One more interesting observation: if we assume that the efficiency loss from infiltration is basically-zero for the 83°F/28.3°C condition, then in order to get an overall efficiency loss of 20-30% for one-hose vs two, the efficiency under the 95°F/35°C condition would have to be somewhere between zero and negative. (Which is possible, given the way the test is setup—it would mean that running the AC in an 80°F/26.7°C house when it’s 95°F/35°C outside makes the house hotter overall. In other words, the equilibrium temperature of the room with that AC cooling it is above 80°F/26.7°C.) I would guess that the efficiency under the 95°F/35°C condition is somewhat higher than this simple estimate implies (since there will be some losses under the the 83°F/28.3°C condition), but I think it is a reasonably-realistic ballpark estimate at the temperatures given.
I still the 25-30% estimate in my original post was basically correct. I think the typical SACC adjustment for single-hose air conditioners ends up being 15%, not 25-30%. I agree this adjustment is based on generous assumptions (5.4 degrees of cooling whereas 10 seems like a more reasonable estimate). If you correct for that, you seem to get to more like 25-30%. The Goodhart effect is much smaller than this 25-30%, I still think 10% is plausible.
I admit that in total I’ve spent significantly more than 1.5 hours researching air conditioners :) So I’m planning to check out now. If you want to post something else, you are welcome to have the last word.

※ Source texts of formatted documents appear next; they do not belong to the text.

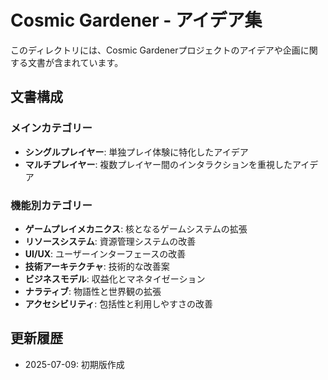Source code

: # Cosmic Gardener - アイデア集

このディレクトリには、Cosmic Gardenerプロジェクトのアイデアや企画に関する文書が含まれています。

## 文書構成

### メインカテゴリー
- **シングルプレイヤー**: 単独プレイ体験に特化したアイデア
- **マルチプレイヤー**: 複数プレイヤー間のインタラクションを重視したアイデア

### 機能別カテゴリー
- **ゲームプレイメカニクス**: 核となるゲームシステムの拡張
- **リソースシステム**: 資源管理システムの改善
- **UI/UX**: ユーザーインターフェースの改善
- **技術アーキテクチャ**: 技術的な改善案
- **ビジネスモデル**: 収益化とマネタイゼーション
- **ナラティブ**: 物語性と世界観の拡張
- **アクセシビリティ**: 包括性と利用しやすさの改善

## 更新履歴
- 2025-07-09: 初期版作成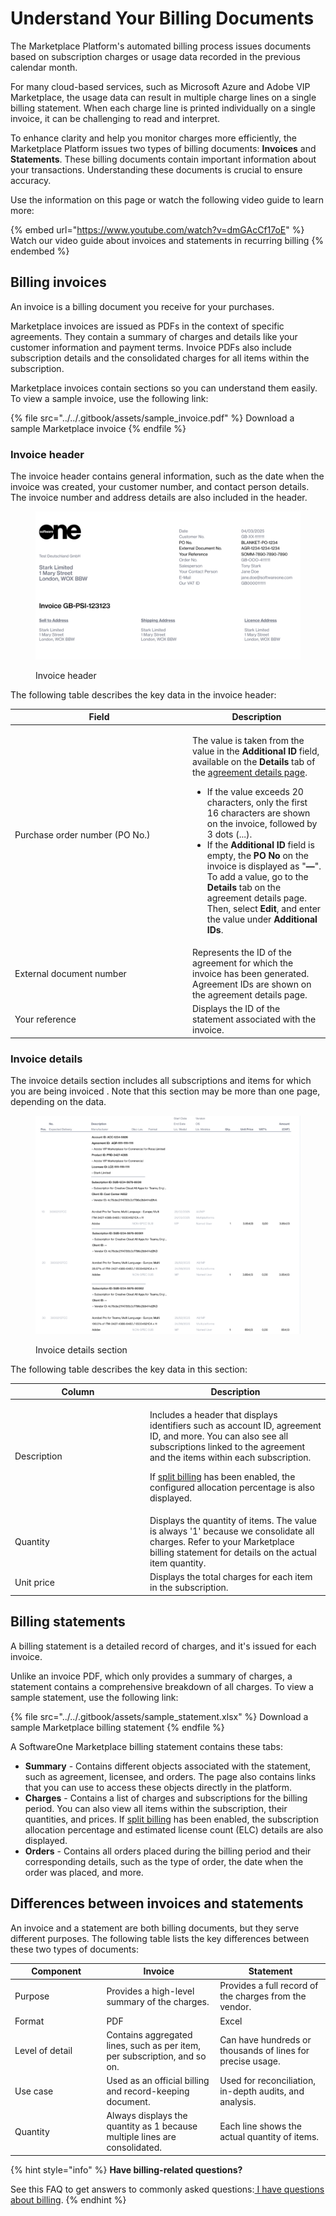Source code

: # Understand Your Billing Documents

The Marketplace Platform's automated billing process issues documents based on subscription charges or usage data recorded in the previous calendar month.&#x20;

For many cloud-based services, such as Microsoft Azure and Adobe VIP Marketplace, the usage data can result in multiple charge lines on a single billing statement. When each charge line is printed individually on a single invoice, it can be challenging to read and interpret.

To enhance clarity and help you monitor charges more efficiently, the Marketplace Platform issues two types of billing documents: **Invoices** and **Statements**. These billing documents contain important information about your transactions. Understanding these documents is crucial to ensure accuracy.&#x20;

Use the information on this page or watch the following video guide to learn more:

{% embed url="https://www.youtube.com/watch?v=dmGAcCf17oE" %}
Watch our video guide about invoices and statements in recurring billing
{% endembed %}

## Billing invoices

An invoice is a billing document you receive for your purchases.

Marketplace invoices are issued as PDFs in the context of specific agreements. They contain a summary of charges and details like your customer information and payment terms. Invoice PDFs also include subscription details and the consolidated charges for all items within the subscription.&#x20;

Marketplace invoices contain sections so you can understand them easily. To view a sample invoice, use the following link:

{% file src="../../.gitbook/assets/sample_invoice.pdf" %}
Download a sample Marketplace invoice
{% endfile %}

### Invoice header

The invoice header contains general information, such as the date when the invoice was created, your customer number, and contact person details. The invoice number and address details are also included in the header.&#x20;

<figure><img src="../../.gitbook/assets/invoice_header.png" alt=""><figcaption><p>Invoice header</p></figcaption></figure>

The following table describes the key data in the invoice header:

<table><thead><tr><th width="270">Field</th><th>Description</th></tr></thead><tbody><tr><td>Purchase order number (PO No.)</td><td><p>The value is taken from the value in the <strong>Additional ID</strong> field, available on the <strong>Details</strong> tab of the <a href="../marketplace/agreements/#subscription-details">agreement details page</a>. </p><p></p><ul><li>If the value exceeds 20 characters, only the first 16 characters are shown on the invoice, followed by 3 dots (...).</li><li>If the <strong>Additional ID</strong> field is empty, the <strong>PO No</strong> on the invoice is displayed as  "<strong>—</strong>". To add a value, go to the <strong>Details</strong> tab on the agreement details page. Then, select <strong>Edit</strong>, and enter the value under <strong>Additional IDs</strong>. </li></ul></td></tr><tr><td>External document number</td><td>Represents the ID of the agreement for which the invoice has been generated. Agreement IDs are shown on the agreement details page.</td></tr><tr><td>Your reference</td><td>Displays the ID of the statement associated with the invoice.</td></tr></tbody></table>

### Invoice details

The invoice details section includes all subscriptions and items for which you are being invoiced
. Note that this section may be more than one page, depending on the data.&#x20;

<figure><img src="../../.gitbook/assets/invoice_details.png" alt=""><figcaption><p>Invoice details section</p></figcaption></figure>

The following table describes the key data in this section:

<table><thead><tr><th width="202">Column</th><th>Description</th></tr></thead><tbody><tr><td>Description</td><td><p>Includes a header that displays identifiers such as account ID, agreement ID, and more. You can also see all subscriptions linked to the agreement and the items within each subscription. </p><p></p><p>If <a href="split-billing/">split billing</a> has been enabled, the configured allocation percentage is also displayed. </p></td></tr><tr><td>Quantity</td><td>Displays the quantity of items. The value is always '1' because we consolidate all charges. Refer to your Marketplace billing statement for details on the actual item quantity.</td></tr><tr><td>Unit price</td><td>Displays the total charges for each item in the subscription.</td></tr></tbody></table>

## Billing statements

A billing statement is a detailed record of charges, and it's issued for each invoice.&#x20;

Unlike an invoice PDF, which only provides a summary of charges, a statement contains a comprehensive breakdown of all charges. To view a sample statement, use the following link:

{% file src="../../.gitbook/assets/sample_statement.xlsx" %}
Download a sample Marketplace billing statement
{% endfile %}

A SoftwareOne Marketplace billing statement contains these tabs:

* **Summary** - Contains different objects associated with the statement, such as agreement, licensee, and orders. The page also contains links that you can use to access these objects directly in the platform.
* **Charges** - Contains a list of charges and subscriptions for the billing period. You can also view all items within the subscription, their quantities, and prices. If [split billing](split-billing/) has been enabled, the subscription allocation percentage and estimated license count (ELC) details are also displayed.&#x20;
* **Orders** - Contains all orders placed during the billing period and their corresponding details, such as the type of order, the date when the order was placed, and more.

## Differences between invoices and statements <a href="#key-differences-statement-vs.-invoice" id="key-differences-statement-vs.-invoice"></a>

An invoice and a statement are both billing documents, but they serve different purposes. The following table lists the key differences between these two types of documents:

<table><thead><tr><th width="198">Component</th><th width="267">Invoice</th><th width="249">Statement</th></tr></thead><tbody><tr><td>Purpose</td><td>Provides a high-level summary of the charges.</td><td>Provides a full record of the charges from the vendor.</td></tr><tr><td>Format</td><td>PDF</td><td>Excel</td></tr><tr><td>Level of detail</td><td>Contains aggregated lines, such as per item, per subscription, and so on.</td><td>Can have hundreds or thousands of lines for precise usage.</td></tr><tr><td>Use case</td><td>Used as an official billing and record-keeping document.</td><td>Used for reconciliation, in-depth audits, and analysis.</td></tr><tr><td>Quantity</td><td>Always displays the quantity as 1 because multiple lines are consolidated.</td><td>Each line shows the actual quantity of items.</td></tr></tbody></table>

{% hint style="info" %}
**Have billing-related questions?**&#x20;

See this FAQ to get answers to commonly asked questions:[ I have questions about billing](../../help-and-support/faqs/i-have-questions-about-billing.md).
{% endhint %}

SACC for 1-hose AC seems to be 15% lower than similar 2-hose models, not 25-30%:
This site argues for 2-hose ACs being better than 1-hose ACs and cites SACC being 15% lower.
This site does a comparison of some unspecified pair of ACs and gets 10⁄11.6 = 14% reduction.
I agree the DOE estimate is too generous to 1-hose AC, though I think it’s <2x:
The SACC adjustment assumes 5.4 degrees of cooling on average, just as you say. I’d guess the real average use case, weighted by importance, is closer to 10 degrees of cooling. I’m skeptical the number is >10—e.g. 95 degree heat is quite rare in the US, and if it’s really hot you will be using real AC not a cheap portable AC (you can’t really cool most rooms from 95->80 with these Acs, so those can’t really be very common). Overall the DOE methodology seems basically reasonable up to a few degrees of error.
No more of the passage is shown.